======== Data extracts ========

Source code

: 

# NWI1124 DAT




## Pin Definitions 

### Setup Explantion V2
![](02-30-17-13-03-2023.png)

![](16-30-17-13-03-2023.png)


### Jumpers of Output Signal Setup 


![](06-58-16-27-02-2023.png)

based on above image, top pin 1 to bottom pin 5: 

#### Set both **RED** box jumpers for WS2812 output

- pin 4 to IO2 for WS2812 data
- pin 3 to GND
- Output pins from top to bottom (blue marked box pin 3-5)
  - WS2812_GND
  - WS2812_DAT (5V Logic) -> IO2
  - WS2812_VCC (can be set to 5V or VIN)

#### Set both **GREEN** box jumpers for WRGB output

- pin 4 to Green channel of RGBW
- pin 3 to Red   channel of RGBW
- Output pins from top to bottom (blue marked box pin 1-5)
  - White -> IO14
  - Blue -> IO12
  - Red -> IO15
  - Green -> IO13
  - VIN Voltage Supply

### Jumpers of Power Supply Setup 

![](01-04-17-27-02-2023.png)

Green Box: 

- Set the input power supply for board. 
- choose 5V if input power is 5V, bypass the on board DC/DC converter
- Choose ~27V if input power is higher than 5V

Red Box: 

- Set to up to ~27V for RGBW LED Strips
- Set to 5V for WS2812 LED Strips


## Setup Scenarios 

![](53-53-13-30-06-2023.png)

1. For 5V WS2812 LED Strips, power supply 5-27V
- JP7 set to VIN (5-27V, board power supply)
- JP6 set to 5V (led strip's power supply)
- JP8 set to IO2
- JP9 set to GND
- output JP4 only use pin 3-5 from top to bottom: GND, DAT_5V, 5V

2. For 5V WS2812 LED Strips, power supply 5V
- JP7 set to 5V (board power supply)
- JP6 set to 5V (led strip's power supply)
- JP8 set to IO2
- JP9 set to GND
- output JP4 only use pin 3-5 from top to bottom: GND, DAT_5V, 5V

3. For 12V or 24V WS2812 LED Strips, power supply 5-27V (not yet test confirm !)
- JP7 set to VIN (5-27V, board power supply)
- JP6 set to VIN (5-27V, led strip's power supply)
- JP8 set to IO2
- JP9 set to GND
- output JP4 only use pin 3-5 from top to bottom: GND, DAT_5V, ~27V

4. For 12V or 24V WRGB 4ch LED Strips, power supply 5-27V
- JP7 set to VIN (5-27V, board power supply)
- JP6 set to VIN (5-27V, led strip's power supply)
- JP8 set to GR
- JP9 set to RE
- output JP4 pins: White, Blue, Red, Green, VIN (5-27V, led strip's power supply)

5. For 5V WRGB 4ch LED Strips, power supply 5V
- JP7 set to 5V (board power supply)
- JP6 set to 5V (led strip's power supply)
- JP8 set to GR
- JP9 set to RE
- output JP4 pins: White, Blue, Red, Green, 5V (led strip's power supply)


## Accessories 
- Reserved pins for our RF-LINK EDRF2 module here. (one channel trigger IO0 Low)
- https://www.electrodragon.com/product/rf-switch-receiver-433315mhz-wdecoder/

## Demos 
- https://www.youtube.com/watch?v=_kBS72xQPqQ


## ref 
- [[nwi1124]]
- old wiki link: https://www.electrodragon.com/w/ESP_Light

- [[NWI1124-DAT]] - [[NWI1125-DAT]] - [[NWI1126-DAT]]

========

■ **Required work**:
When you answer, return the records above exactly as they stand.

■ **Completed task**:
Source code

: 

# NWI1124 DAT




## Pin Definitions 

### Setup Explantion V2
![](02-30-17-13-03-2023.png)

![](16-30-17-13-03-2023.png)


### Jumpers of Output Signal Setup 


![](06-58-16-27-02-2023.png)

based on above image, top pin 1 to bottom pin 5: 

#### Set both **RED** box jumpers for WS2812 output

- pin 4 to IO2 for WS2812 data
- pin 3 to GND
- Output pins from top to bottom (blue marked box pin 3-5)
  - WS2812_GND
  - WS2812_DAT (5V Logic) -> IO2
  - WS2812_VCC (can be set to 5V or VIN)

#### Set both **GREEN** box jumpers for WRGB output

- pin 4 to Green channel of RGBW
- pin 3 to Red   channel of RGBW
- Output pins from top to bottom (blue marked box pin 1-5)
  - White -> IO14
  - Blue -> IO12
  - Red -> IO15
  - Green -> IO13
  - VIN Voltage Supply

### Jumpers of Power Supply Setup 

![](01-04-17-27-02-2023.png)

Green Box: 

- Set the input power supply for board. 
- choose 5V if input power is 5V, bypass the on board DC/DC converter
- Choose ~27V if input power is higher than 5V

Red Box: 

- Set to up to ~27V for RGBW LED Strips
- Set to 5V for WS2812 LED Strips


## Setup Scenarios 

![](53-53-13-30-06-2023.png)

1. For 5V WS2812 LED Strips, power supply 5-27V
- JP7 set to VIN (5-27V, board power supply)
- JP6 set to 5V (led strip's power supply)
- JP8 set to IO2
- JP9 set to GND
- output JP4 only use pin 3-5 from top to bottom: GND, DAT_5V, 5V

2. For 5V WS2812 LED Strips, power supply 5V
- JP7 set to 5V (board power supply)
- JP6 set to 5V (led strip's power supply)
- JP8 set to IO2
- JP9 set to GND
- output JP4 only use pin 3-5 from top to bottom: GND, DAT_5V, 5V

3. For 12V or 24V WS2812 LED Strips, power supply 5-27V (not yet test confirm !)
- JP7 set to VIN (5-27V, board power supply)
- JP6 set to VIN (5-27V, led strip's power supply)
- JP8 set to IO2
- JP9 set to GND
- output JP4 only use pin 3-5 from top to bottom: GND, DAT_5V, ~27V

4. For 12V or 24V WRGB 4ch LED Strips, power supply 5-27V
- JP7 set to VIN (5-27V, board power supply)
- JP6 set to VIN (5-27V, led strip's power supply)
- JP8 set to GR
- JP9 set to RE
- output JP4 pins: White, Blue, Red, Green, VIN (5-27V, led strip's power supply)

5. For 5V WRGB 4ch LED Strips, power supply 5V
- JP7 set to 5V (board power supply)
- JP6 set to 5V (led strip's power supply)
- JP8 set to GR
- JP9 set to RE
- output JP4 pins: White, Blue, Red, Green, 5V (led strip's power supply)


## Accessories 
- Reserved pins for our RF-LINK EDRF2 module here. (one channel trigger IO0 Low)
- https://www.electrodragon.com/product/rf-switch-receiver-433315mhz-wdecoder/

## Demos 
- https://www.youtube.com/watch?v=_kBS72xQPqQ


## ref 
- [[nwi1124]]
- old wiki link: https://www.electrodragon.com/w/ESP_Light

- [[NWI1124-DAT]] - [[NWI1125-DAT]] - [[NWI1126-DAT]]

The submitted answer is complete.